If it was made of metal, blacksmiths like Joseph Fizzell were expected to know how to make and repair it

One of the most important artisans in any community in the 19th and early 20th centuries was the blacksmith. Every village had one. Many — Bradford included — had several at the same time.

It’s easy to equate blacksmiths with horseshoeing and nothing more, but that would provide an incomplete picture of their value to the community and detract from their expertise. In addition to forging horseshoes, blacksmiths repaired farm equipment such as plows and furrows, rimmed wagon wheels, made and repaired a variety of tools for farms, and even crafted household items like hinges. In short, if the product was metal, a blacksmith was expected to be able to make and repair it.

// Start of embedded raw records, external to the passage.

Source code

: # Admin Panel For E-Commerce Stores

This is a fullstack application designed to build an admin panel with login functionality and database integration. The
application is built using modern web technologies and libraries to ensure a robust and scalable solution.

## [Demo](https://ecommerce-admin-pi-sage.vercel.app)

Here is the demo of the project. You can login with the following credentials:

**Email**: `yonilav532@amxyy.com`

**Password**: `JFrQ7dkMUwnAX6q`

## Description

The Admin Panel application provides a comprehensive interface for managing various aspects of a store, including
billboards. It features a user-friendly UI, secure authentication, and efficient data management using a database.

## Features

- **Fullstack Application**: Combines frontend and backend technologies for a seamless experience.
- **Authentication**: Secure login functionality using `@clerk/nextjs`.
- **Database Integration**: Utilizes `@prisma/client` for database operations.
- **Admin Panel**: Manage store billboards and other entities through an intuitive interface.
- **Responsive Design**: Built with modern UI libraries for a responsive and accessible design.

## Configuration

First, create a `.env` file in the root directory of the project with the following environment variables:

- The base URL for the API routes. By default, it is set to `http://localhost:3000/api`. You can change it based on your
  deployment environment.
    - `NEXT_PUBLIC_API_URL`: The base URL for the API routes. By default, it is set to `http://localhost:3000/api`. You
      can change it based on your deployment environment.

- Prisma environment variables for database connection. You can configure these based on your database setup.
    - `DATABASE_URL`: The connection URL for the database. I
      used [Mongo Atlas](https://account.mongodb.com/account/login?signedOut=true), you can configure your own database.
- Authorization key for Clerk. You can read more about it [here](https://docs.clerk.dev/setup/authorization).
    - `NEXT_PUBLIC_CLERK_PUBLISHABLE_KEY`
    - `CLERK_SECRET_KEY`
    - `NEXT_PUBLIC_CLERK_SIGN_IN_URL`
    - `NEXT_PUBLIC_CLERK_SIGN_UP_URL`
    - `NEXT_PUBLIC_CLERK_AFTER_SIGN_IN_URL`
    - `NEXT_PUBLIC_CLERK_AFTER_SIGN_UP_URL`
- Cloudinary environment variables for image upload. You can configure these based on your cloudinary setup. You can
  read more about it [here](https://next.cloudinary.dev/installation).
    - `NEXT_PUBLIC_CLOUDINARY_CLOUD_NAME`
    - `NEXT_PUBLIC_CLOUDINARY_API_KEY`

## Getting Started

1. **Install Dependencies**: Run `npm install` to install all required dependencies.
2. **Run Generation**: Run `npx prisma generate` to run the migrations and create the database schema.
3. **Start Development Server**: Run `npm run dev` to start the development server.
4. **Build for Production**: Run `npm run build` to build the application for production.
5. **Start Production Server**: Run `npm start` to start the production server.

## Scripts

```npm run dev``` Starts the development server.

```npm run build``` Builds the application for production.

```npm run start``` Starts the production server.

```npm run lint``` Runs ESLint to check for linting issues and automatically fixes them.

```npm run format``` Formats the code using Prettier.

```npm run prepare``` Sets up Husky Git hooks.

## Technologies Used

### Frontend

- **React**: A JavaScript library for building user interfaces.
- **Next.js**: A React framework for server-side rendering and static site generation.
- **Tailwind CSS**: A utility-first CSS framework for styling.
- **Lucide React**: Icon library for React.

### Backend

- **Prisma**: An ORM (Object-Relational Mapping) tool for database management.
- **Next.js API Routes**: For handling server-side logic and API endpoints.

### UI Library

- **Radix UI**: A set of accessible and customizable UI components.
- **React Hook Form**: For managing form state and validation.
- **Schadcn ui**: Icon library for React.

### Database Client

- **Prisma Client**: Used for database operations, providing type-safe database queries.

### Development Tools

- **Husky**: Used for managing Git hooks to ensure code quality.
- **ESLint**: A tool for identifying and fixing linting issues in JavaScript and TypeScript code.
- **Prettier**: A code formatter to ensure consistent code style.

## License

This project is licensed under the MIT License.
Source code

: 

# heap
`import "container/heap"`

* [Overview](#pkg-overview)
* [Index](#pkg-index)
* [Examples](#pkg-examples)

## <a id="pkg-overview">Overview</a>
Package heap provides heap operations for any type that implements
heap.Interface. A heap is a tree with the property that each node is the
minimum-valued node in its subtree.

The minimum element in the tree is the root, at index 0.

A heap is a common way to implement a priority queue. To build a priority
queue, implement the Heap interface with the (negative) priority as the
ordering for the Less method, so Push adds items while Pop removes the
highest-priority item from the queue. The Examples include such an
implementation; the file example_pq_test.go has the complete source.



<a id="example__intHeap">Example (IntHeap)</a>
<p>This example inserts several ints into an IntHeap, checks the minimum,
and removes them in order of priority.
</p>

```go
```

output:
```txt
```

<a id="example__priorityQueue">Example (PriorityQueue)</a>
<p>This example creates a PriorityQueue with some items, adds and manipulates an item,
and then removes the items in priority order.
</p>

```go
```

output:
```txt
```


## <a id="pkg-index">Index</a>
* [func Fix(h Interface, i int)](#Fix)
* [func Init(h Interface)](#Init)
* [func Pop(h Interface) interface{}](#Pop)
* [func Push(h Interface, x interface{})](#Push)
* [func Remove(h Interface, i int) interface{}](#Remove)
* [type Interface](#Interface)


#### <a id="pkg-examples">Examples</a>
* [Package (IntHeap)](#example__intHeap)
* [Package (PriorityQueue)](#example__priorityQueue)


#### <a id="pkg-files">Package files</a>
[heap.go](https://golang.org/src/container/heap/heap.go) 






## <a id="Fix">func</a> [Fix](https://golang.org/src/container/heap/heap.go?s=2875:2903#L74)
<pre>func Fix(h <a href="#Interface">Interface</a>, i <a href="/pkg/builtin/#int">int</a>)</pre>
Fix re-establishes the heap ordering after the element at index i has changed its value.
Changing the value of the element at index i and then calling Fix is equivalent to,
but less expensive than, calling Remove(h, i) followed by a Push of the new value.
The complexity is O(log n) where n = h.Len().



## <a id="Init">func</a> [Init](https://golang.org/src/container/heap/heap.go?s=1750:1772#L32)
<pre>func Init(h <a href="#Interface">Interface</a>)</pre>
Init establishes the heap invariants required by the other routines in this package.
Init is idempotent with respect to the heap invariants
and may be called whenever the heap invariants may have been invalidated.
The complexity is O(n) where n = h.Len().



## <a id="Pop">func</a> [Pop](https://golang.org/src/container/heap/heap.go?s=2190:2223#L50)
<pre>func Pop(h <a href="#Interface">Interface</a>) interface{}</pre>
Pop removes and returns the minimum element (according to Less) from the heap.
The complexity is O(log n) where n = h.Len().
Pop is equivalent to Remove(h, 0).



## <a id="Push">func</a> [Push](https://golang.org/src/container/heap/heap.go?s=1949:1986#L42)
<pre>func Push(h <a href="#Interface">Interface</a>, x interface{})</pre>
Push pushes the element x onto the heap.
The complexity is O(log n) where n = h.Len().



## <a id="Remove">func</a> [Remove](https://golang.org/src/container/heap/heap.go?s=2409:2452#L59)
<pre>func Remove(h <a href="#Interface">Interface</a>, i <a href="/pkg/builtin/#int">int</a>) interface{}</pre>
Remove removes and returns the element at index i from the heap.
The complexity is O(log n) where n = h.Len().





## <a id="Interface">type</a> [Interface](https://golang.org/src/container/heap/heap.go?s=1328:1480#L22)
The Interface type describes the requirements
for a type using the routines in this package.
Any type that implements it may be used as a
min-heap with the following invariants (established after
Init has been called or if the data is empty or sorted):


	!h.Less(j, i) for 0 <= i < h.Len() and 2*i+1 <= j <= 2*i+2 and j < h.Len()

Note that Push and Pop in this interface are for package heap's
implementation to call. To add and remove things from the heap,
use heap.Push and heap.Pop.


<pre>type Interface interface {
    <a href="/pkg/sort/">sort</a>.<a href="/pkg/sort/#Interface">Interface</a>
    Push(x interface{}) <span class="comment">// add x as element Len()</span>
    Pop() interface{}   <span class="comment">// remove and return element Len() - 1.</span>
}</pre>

Many smiths expanded their businesses from a simple smithy into a carriage shop where they would make wagons and carts, and even cutters for winter. Others, such as Middleton’s Joseph Fizzell (1849-1929), became agents for agricultural implement manufacturers. (See photo of ad.)

A savvy blacksmith always located his shop around the four corners of a community. It’s where the most traffic passed, obviously, and it made him readily accessible for any emergency shoeing and wagon repairs travellers might need. Bradford was no exception. Tommy Lautanee opened a smithy at 21 Barrie St., just north of the corners, which was carried forth as late as 1937 by George Geddes.

It wasn’t unusual for blacksmiths to hang on in agricultural communities this late, despite the encroachment of automobiles, as many farmers were slow to give up on horsepower. Now, the ringing of hammer striking metal is gone and the role blacksmiths played nearly forgotten.

Thankfully, Fizzell’s brother, Robert (1858-1933), left us a rare photo of his blacksmith shop. It was taken in Illinois, where he moved for better opportunities, but it’s illustrative of a smithy’s interior and working conditions.